Por que as pessoas são tão tolas? Por que eu sou tão tola como as pessoas?

Aquele era o beijo da minha vida, e nada, absolutamente nada, iria apagar aquela lembrança. A lembrança de quando beijei MEU Matthew Sanders. Meu M. Shadows. Meu Jonathan Harrington.

O Ogro Engibizado que era o amor da minha vida”.

~

“– O problema, Syn, é que... eu fiz a pior burrice da minha vida. – suspirou, disposto a falar, pelo uma única vez, sem ressentimentos ou brincadeiras. Precisava falar o que sentia... porque, no caso, acabaria explodindo.

– E qual foi essa “pior burrice”?

– Eu me apaixonei. Pela Marietta. – confessou, abaixando a cabeça”.

~

“O rosto de Marietta estava sangrando. Sua coluna, torta com a queda, parecia ter dado um “nó”, se assim podemos dizer. As pernas pareciam mole, ainda apoiadas no último degrau.

– NÃO, VOCÊ NÃO ESTÁ MORTA. – gritou, sentando-se do outro lado, enquanto um misto de desespero e irritação o dominara. As risadas, cada vez mais altas, demonstravam sua confusão. Já não era mais dono da sua razão.
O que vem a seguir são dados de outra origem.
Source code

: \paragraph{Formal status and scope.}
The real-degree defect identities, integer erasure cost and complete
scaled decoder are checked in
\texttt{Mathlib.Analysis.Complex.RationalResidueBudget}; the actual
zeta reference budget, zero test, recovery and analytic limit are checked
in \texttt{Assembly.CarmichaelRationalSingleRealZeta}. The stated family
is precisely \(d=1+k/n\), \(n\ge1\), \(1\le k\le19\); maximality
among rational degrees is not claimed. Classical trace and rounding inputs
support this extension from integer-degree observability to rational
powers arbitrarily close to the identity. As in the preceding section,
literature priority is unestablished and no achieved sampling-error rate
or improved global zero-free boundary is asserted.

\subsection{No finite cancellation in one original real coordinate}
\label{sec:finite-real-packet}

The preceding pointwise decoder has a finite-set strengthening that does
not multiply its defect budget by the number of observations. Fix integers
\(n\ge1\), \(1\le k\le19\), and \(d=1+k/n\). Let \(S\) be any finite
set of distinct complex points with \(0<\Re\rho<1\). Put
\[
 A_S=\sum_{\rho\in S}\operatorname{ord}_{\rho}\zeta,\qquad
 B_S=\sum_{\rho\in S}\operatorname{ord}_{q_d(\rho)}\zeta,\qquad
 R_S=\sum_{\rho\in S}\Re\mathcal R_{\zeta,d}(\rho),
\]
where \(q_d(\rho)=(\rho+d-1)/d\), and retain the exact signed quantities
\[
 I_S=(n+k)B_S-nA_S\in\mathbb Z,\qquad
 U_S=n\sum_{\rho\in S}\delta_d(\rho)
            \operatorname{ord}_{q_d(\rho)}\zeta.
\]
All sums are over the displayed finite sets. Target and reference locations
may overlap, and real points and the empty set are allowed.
– Não, não, não... não! NÃO, não... – repetia, balançando-se, enquanto as lágrimas caíam.

Rezava, mesmo sem saber, para que alguém chegasse logo. Precisava de ajuda. Não podia carregar a culpa de ter machucado sua pequena Marietta, a escritora que tanto amava.

Não podia carregar a culpa de... trazer a sua vida mais uma tragédia.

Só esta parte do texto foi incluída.